Simons, said that the discrepancy between her finding and Harchelroad's description could be an error on her part -- it's possible she interviewed someone at the hospital who had an incomplete knowledge of the issue. But it could also be that whoever she spoke with was explaining how things actually happen, not how they're supposed to happen.
"Most emergency room physicians, if you talked to them, would say emergency contraception is part of post-rape care," Simons said. "However, it's not necessarily a piece of post-rape care that gets handled uniformly and consistently with every person who walks in the door."
The study also found that Catholic hospitals are less likely to routinely provide emergency contraceptives to patients than non-Catholic hospitals. That's true at St. Francis Medical Center, where emergency contraceptives are offered only to women who have undergone a pregnancy test that comes back negative.
"If the test is positive then that would be abortion and, of course, St. Francis would not be able to do that according to Catholic directives," said hospital spokeswoman Shirley Freyer.
Dr. Bruce MacLeod, chair of the emergency medicine department at Mercy, said in a statement that while the hospital is sensitive to rape victims it follows church tenets in not administering emergency contraception.

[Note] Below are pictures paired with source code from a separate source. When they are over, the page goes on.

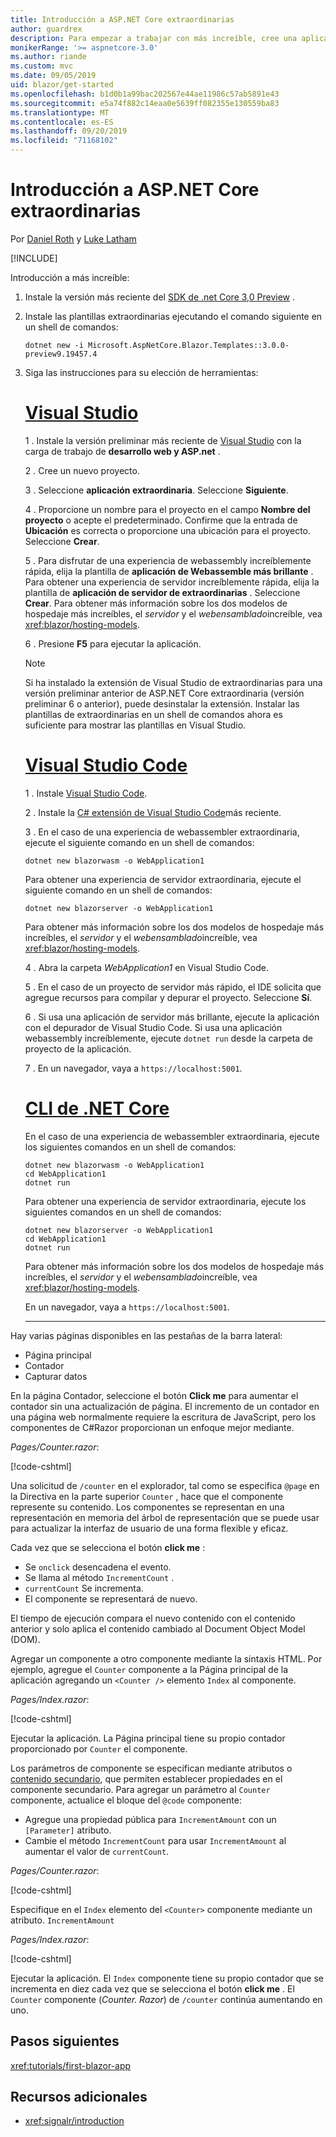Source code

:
 ```yaml
---
title: Introducción a ASP.NET Core extraordinarias
author: guardrex
description: Para empezar a trabajar con más increíble, cree una aplicación increíblemente con las herramientas de su elección.
monikerRange: '>= aspnetcore-3.0'
ms.author: riande
ms.custom: mvc
ms.date: 09/05/2019
uid: blazor/get-started
ms.openlocfilehash: b1d0b1a99bac202567e44ae11986c57ab5891e43
ms.sourcegitcommit: e5a74f882c14eaa0e5639ff082355e130559ba83
ms.translationtype: MT
ms.contentlocale: es-ES
ms.lasthandoff: 09/20/2019
ms.locfileid: "71168102"
---
```

# <a name="get-started-with-aspnet-core-blazor"></a>Introducción a ASP.NET Core extraordinarias

Por [Daniel Roth](https://github.com/danroth27) y [Luke Latham](https://github.com/guardrex)

[!INCLUDE[](~/includes/blazorwasm-preview-notice.md)]

Introducción a más increíble:

1. Instale la versión más reciente del [SDK de .net Core 3,0 Preview](https://dotnet.microsoft.com/download/dotnet-core/3.0) .

1. Instale las plantillas extraordinarias ejecutando el comando siguiente en un shell de comandos:

   ```dotnetcli
   dotnet new -i Microsoft.AspNetCore.Blazor.Templates::3.0.0-preview9.19457.4
   ```

1. Siga las instrucciones para su elección de herramientas:

   # <a name="visual-studiotabvisual-studio"></a>[Visual Studio](#tab/visual-studio)

   1 \. Instale la versión preliminar más reciente de [Visual Studio](https://visualstudio.com/vs/preview) con la carga de trabajo de **desarrollo web y ASP.net** .

   2 \. Cree un nuevo proyecto.

   3 \. Seleccione **aplicación extraordinaria**. Seleccione **Siguiente**.

   4 \. Proporcione un nombre para el proyecto en el campo **Nombre del proyecto** o acepte el predeterminado. Confirme que la entrada de **Ubicación** es correcta o proporcione una ubicación para el proyecto. Seleccione **Crear**.

   5 \. Para disfrutar de una experiencia de webassembly increíblemente rápida, elija la plantilla de **aplicación de Webassemble más brillante** . Para obtener una experiencia de servidor increíblemente rápida, elija la plantilla de **aplicación de servidor de extraordinarias** . Seleccione **Crear**. Para obtener más información sobre los dos modelos de hospedaje más increíbles, el *servidor* y el *webensamblado*increíble, vea <xref:blazor/hosting-models>.

   6 \. Presione **F5** para ejecutar la aplicación.

   > [!NOTE]
   > Si ha instalado la extensión de Visual Studio de extraordinarias para una versión preliminar anterior de ASP.NET Core extraordinaria (versión preliminar 6 o anterior), puede desinstalar la extensión. Instalar las plantillas de extraordinarias en un shell de comandos ahora es suficiente para mostrar las plantillas en Visual Studio.

   # <a name="visual-studio-codetabvisual-studio-code"></a>[Visual Studio Code](#tab/visual-studio-code)

   1 \. Instale [Visual Studio Code](https://code.visualstudio.com/).

   2 \. Instale la [ C# extensión de Visual Studio Code](https://marketplace.visualstudio.com/items?itemName=ms-vscode.csharp)más reciente.

   3 \. En el caso de una experiencia de webassembler extraordinaria, ejecute el siguiente comando en un shell de comandos:

      ```dotnetcli
      dotnet new blazorwasm -o WebApplication1
      ```

      Para obtener una experiencia de servidor extraordinaria, ejecute el siguiente comando en un shell de comandos:

      ```dotnetcli
      dotnet new blazorserver -o WebApplication1
      ```

      Para obtener más información sobre los dos modelos de hospedaje más increíbles, el *servidor* y el *webensamblado*increíble, vea <xref:blazor/hosting-models>.

   4 \. Abra la carpeta *WebApplication1* en Visual Studio Code.

   5 \. En el caso de un proyecto de servidor más rápido, el IDE solicita que agregue recursos para compilar y depurar el proyecto. Seleccione **Sí**.

   6 \. Si usa una aplicación de servidor más brillante, ejecute la aplicación con el depurador de Visual Studio Code. Si usa una aplicación webassembly increíblemente, ejecute `dotnet run` desde la carpeta de proyecto de la aplicación.

   7 \. En un navegador, vaya a `https://localhost:5001`.

   <!--

   # [Visual Studio for Mac](#tab/visual-studio-mac)

   1\. Install [Visual Studio for Mac](https://visualstudio.microsoft.com/vs/mac/). Switch the [Update channel to Preview](/visualstudio/mac/install-preview).

   2\. Select **File** > **New Solution** or **New Project**.

   3\. In the sidebar, select **.NET Core** > **App**.

   4\. For a Blazor Server experience, select the **Blazor Server App** template. For a Blazor WebAssembly experience, select the **Blazor WebAssembly App** template. Select **Next**. For information on the two Blazor hosting models, *Blazor Server* and *Blazor WebAssembly*, see <xref:blazor/hosting-models>.

   5\. The **Target Framework** defaults to **.NET Core 3.0**. Select **Next**.

   6\. In the **Project Name** field, enter `WebApplication1`. Select **Create**.

   7\. Select **Run** > **Run Without Debugging** to run the app *without the debugger*. Running with the debugger isn't supported at this time.

   -->

   # <a name="net-core-clitabnetcore-cli"></a>[CLI de .NET Core](#tab/netcore-cli/)

   En el caso de una experiencia de webassembler extraordinaria, ejecute los siguientes comandos en un shell de comandos:

   ```dotnetcli
   dotnet new blazorwasm -o WebApplication1
   cd WebApplication1
   dotnet run
   ```

   Para obtener una experiencia de servidor extraordinaria, ejecute los siguientes comandos en un shell de comandos:

   ```dotnetcli
   dotnet new blazorserver -o WebApplication1
   cd WebApplication1
   dotnet run
   ```

   Para obtener más información sobre los dos modelos de hospedaje más increíbles, el *servidor* y el *webensamblado*increíble, vea <xref:blazor/hosting-models>.

   En un navegador, vaya a `https://localhost:5001`.

   ---

Hay varias páginas disponibles en las pestañas de la barra lateral:

* Página principal
* Contador
* Capturar datos

En la página Contador, seleccione el botón **Click me** para aumentar el contador sin una actualización de página. El incremento de un contador en una página web normalmente requiere la escritura de JavaScript, pero los componentes de C#Razor proporcionan un enfoque mejor mediante.

*Pages/Counter.razor*:

[!code-cshtml[](get-started/samples_snapshot/3.x/Counter1.razor?highlight=7,12-15)]

Una solicitud de `/counter` en el explorador, tal como se especifica `@page` en la Directiva en la parte superior `Counter` , hace que el componente represente su contenido. Los componentes se representan en una representación en memoria del árbol de representación que se puede usar para actualizar la interfaz de usuario de una forma flexible y eficaz.

Cada vez que se selecciona el botón **click me** :

* Se `onclick` desencadena el evento.
* Se llama al método `IncrementCount` .
* `currentCount` Se incrementa.
* El componente se representará de nuevo.

El tiempo de ejecución compara el nuevo contenido con el contenido anterior y solo aplica el contenido cambiado al Document Object Model (DOM).

Agregar un componente a otro componente mediante la sintaxis HTML. Por ejemplo, agregue el `Counter` componente a la Página principal de la aplicación agregando un `<Counter />` elemento `Index` al componente.

*Pages/Index.razor*:

[!code-cshtml[](get-started/samples_snapshot/3.x/Index1.razor?highlight=7)]

Ejecutar la aplicación. La Página principal tiene su propio contador proporcionado por `Counter` el componente.

Los parámetros de componente se especifican mediante atributos o [contenido secundario](xref:blazor/components#child-content), que permiten establecer propiedades en el componente secundario. Para agregar un parámetro al `Counter` componente, actualice el bloque del `@code` componente:

* Agregue una propiedad pública para `IncrementAmount` con un `[Parameter]` atributo.
* Cambie el método `IncrementCount` para usar `IncrementAmount` al aumentar el valor de `currentCount`.

*Pages/Counter.razor*:

[!code-cshtml[](get-started/samples_snapshot/3.x/Counter2.razor?highlight=12-13,17)]

Especifique en el `Index` elemento del `<Counter>` componente mediante un atributo. `IncrementAmount`

*Pages/Index.razor*:

[!code-cshtml[](get-started/samples_snapshot/3.x/Index2.razor?highlight=7)]

Ejecutar la aplicación. El `Index` componente tiene su propio contador que se incrementa en diez cada vez que se selecciona el botón **click me** . El `Counter` componente (*Counter. Razor*) de `/counter` continúa aumentando en uno.

## <a name="next-steps"></a>Pasos siguientes

<xref:tutorials/first-blazor-app>

## <a name="additional-resources"></a>Recursos adicionales

* <xref:signalr/introduction>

Carol Petraitis, executive director of the Clara Bell Duvall Education Fund, said the study's finding that hospitals in Western Pennsylvania are less likely to provide emergency contraceptives fits with the region's more rural and conservative character. The study found that seven rural counties have no general hospitals and another 34 rural counties have no hospitals with adequate policies on emergency contraceptives.
Dr. Ted Delbridge, medical director of the emergency department at UPMC Presbyterian, said that women in those rural communities could benefit from protocols that told all doctors to give rape victims access to the pills.
"I'm sure in places where the practice of emergency medicine is more heterogeneous and depends on the particular physician working at any time of the day, I'm sure [a protocol] would be helpful," he said.